Ensemble c’est plus simple, plus efficace
Mais pour y arriver, le CG doit assumer crânement son rôle de chef de file, donner du souffle et de l’élan, créer une véritable tempête de développement durable sur le département, emportant dans un même courant solidaire l’ensemble de nos collectivités, l’ensemble des citoyens et des acteurs, y compris les plus sceptiques. Ensemble c’est plus simple, plus efficace ; le CG, en adoptant une attitude de pointe doit pouvoir balayer les craintes et convaincre ceux qui doutent, conforter ceux qui créent, à l’image des quelques collectivités mayennaises qui osent prendre des risques en bousculant les habitudes de leurs administrés, avec des résultats très encourageants qui ne demandent qu’à s’étoffer.

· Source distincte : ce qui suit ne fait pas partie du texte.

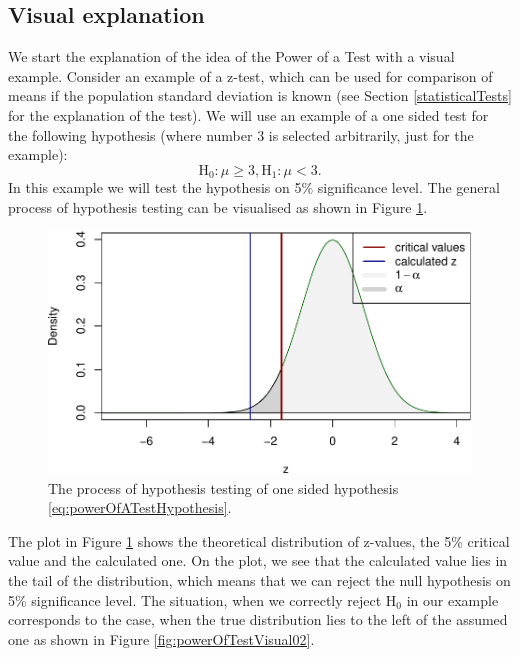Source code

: \documentclass[
]{book}
\theoremstyle{definition}
\theoremstyle{definition}
\theoremstyle{definition}
\theoremstyle{definition}
\theoremstyle{remark}
\begin{document}
\subsection{Visual explanation}\label{visual-explanation}

We start the explanation of the idea of the Power of a Test with a visual example. Consider an example of a z-test, which can be used for comparison of means if the population standard deviation is known (see Section \ref{statisticalTests} for the explanation of the test). We will use an example of a one sided test for the following hypothesis (where number 3 is selected arbitrarily, just for the example):
\begin{equation}
    \mathrm{H}_0: \mu \geq 3, \mathrm{H}_1: \mu < 3.
    \label{eq:powerOfATestHypothesis}
\end{equation}
In this example we will test the hypothesis on 5\% significance level. The general process of hypothesis testing can be visualised as shown in Figure \ref{fig:powerOfTestVisual01}.

\begin{figure}
\centering
\includegraphics{Svetunkov---Statistics-for-Business-Analytics_files/figure-latex/powerOfTestVisual01-1.pdf}
\caption{\label{fig:powerOfTestVisual01}The process of hypothesis testing of one sided hypothesis \eqref{eq:powerOfATestHypothesis}.}
\end{figure}

The plot in Figure \ref{fig:powerOfTestVisual01} shows the theoretical distribution of z-values, the 5\% critical value and the calculated one. On the plot, we see that the calculated value lies in the tail of the distribution, which means that we can reject the null hypothesis on 5\% significance level. The situation, when we correctly reject H\(_0\) in our example corresponds to the case, when the true distribution lies to the left of the assumed one as shown in Figure \ref{fig:powerOfTestVisual02}.
\end{document}
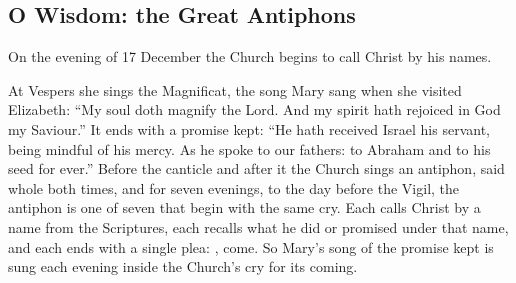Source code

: \subsection{O Wisdom: the Great Antiphons}\label{sec:o-antiphons}

On the evening of 17 December the Church begins to call Christ by his names.

At Vespers she sings the Magnificat, the song Mary sang when she visited
Elizabeth: ``My soul doth magnify the Lord. And my spirit hath rejoiced in God
my Saviour.'' It ends with a promise kept: ``He hath received Israel his
servant, being mindful of his mercy. As he spoke to our fathers: to Abraham and
to his seed for ever.'' Before the canticle and after it the Church sings an
antiphon, said whole both times, and for seven evenings, to the day before the
Vigil, the antiphon is one of seven that begin with the same cry. Each calls
Christ by a name from the Scriptures, each recalls what he did or promised
under that name, and each ends with a single plea: , come. So
Mary's song of the promise kept is sung each evening inside the Church's cry
for its coming.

Avant de conclure, je souhaitais vous faire remarquer que, dans certains domaines, souvent ceux qui confortent les orientations productivistes que nous subissons depuis l’après-guerre avec leur cohorte de dommages collatéraux systématiquement ignorés ou minorés, vous prenez les devants sans précaution. Je pense au financement que vous inscrivez dès cette année, à hauteur de 20 %, des études sur les projets de méthanisation, alors que le groupe de pilotage qui doit fixer les règles pour éviter les effets pervers, valider la cohérence départementale de ce qui ressemble plus aujourd’hui à un engouement d’opportunité financière, et nommer les conditions de l’intérêt général et durable de ces installations à la mode, n’a pas encore commencé à travailler. J’émets de fortes craintes à se jeter tête baissée dans ce qui pourrait n’être finalement, si l’on n’y prend pas garde, qu’une pompe à bénéfice pour des opérateurs privés et une lubrification para-écologiste des pratiques intensives de l’agroalimentaire, avec la tentation de produire ou accueillir des déchets supplémentaires, voire de cultiver les compléments nécessaires à l’alimentation des digesteurs pour en assurer la performance et donc la rentabilité.
Vous l’aurez donc compris, cette année encore, nous ne voterons pas le programme « déchets/énergies » que vous nous proposez.
Non pas pour ce qu’il est, mais pour ce qu’il n’est pas.